_PROBLEM STATEMENT_
Look over the entries and say how many lines include the word "Feet". Only the number, please.
======== DATA IN THIS EXERCISE ========
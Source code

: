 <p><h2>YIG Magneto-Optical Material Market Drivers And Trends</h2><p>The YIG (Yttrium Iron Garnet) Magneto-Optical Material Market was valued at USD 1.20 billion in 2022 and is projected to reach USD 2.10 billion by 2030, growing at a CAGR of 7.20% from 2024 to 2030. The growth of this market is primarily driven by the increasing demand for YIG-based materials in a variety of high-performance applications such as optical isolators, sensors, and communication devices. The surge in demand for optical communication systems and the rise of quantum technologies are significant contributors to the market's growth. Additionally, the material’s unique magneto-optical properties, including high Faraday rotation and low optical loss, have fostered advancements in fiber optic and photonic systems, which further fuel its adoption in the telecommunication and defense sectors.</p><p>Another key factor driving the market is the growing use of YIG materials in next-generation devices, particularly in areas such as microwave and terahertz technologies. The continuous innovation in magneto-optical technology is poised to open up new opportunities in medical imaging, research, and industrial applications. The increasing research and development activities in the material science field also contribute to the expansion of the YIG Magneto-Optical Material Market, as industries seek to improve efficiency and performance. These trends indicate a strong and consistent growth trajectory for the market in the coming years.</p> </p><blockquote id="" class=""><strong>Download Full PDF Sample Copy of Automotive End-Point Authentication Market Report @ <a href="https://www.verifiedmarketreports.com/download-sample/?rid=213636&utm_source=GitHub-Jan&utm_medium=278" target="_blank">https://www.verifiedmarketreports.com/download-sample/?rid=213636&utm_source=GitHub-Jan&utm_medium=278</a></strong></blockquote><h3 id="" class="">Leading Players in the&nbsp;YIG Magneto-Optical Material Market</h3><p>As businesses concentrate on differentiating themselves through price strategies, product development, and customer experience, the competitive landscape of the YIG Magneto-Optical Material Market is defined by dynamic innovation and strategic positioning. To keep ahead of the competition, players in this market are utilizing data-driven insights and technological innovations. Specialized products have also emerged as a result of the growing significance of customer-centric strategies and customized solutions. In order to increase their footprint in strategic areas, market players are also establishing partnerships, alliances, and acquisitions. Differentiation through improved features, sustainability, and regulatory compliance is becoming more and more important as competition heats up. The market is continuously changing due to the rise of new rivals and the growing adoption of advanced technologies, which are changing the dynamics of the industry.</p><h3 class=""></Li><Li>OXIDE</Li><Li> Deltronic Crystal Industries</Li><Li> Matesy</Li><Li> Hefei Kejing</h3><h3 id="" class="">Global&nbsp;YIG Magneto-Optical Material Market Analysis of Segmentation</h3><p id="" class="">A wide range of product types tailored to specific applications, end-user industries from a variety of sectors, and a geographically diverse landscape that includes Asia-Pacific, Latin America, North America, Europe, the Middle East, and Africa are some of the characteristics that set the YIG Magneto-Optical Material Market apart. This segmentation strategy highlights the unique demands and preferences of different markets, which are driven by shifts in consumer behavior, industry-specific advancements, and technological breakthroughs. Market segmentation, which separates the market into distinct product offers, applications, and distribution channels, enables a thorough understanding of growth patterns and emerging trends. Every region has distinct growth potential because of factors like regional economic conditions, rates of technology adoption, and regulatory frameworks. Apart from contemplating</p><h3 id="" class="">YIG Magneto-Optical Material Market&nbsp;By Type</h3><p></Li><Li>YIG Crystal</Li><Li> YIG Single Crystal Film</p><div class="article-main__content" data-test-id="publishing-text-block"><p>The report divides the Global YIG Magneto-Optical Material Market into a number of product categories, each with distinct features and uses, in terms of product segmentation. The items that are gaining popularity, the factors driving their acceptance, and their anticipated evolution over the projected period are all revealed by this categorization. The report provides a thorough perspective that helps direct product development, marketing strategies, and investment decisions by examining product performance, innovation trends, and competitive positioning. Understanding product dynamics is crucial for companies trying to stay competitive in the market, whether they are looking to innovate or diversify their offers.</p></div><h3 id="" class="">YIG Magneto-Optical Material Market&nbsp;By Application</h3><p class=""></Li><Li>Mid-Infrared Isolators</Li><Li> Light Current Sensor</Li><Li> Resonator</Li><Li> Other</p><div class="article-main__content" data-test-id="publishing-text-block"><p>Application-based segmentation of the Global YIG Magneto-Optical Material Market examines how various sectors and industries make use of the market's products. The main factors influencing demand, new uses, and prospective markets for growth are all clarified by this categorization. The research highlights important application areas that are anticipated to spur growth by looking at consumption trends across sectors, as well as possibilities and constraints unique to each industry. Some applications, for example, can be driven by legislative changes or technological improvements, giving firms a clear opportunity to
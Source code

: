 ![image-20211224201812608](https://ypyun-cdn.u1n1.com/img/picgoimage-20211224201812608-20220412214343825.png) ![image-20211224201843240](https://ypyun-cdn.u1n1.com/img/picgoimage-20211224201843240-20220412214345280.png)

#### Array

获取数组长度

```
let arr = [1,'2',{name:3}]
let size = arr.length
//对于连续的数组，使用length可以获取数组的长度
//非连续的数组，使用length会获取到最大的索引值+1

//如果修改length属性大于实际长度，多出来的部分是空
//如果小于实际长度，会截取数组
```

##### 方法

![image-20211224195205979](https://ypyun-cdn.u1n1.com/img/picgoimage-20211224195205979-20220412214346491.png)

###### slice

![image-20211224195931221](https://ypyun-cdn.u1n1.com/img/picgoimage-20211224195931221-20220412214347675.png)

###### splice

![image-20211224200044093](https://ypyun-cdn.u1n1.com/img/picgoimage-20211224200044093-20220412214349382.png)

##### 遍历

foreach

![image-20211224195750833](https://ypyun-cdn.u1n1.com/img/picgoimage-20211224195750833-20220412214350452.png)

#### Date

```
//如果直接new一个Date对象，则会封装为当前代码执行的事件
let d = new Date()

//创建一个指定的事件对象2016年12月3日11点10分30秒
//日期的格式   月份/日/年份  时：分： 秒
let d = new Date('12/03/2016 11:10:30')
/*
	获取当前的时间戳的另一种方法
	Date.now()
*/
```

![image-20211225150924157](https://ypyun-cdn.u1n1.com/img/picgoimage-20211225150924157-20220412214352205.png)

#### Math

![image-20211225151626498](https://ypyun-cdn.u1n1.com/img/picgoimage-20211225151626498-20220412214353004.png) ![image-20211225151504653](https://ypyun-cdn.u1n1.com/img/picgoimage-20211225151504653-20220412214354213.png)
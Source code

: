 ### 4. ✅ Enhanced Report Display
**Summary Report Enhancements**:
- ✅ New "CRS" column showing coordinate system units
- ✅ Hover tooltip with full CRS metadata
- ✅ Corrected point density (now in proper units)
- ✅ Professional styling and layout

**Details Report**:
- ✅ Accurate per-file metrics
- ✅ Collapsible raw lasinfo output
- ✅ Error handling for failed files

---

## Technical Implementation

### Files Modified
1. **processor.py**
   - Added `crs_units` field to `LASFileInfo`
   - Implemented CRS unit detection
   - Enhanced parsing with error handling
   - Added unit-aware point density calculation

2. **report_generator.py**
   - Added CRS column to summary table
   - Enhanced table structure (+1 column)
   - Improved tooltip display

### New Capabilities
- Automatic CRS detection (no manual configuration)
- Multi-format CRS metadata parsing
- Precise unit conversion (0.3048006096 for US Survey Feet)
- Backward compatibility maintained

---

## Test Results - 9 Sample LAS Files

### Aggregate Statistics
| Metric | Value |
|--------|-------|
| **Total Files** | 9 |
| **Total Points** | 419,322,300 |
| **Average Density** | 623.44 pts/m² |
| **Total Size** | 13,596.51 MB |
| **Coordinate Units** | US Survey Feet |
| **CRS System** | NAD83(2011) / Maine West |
========
_ANSWER TO THE EXERCISE_
2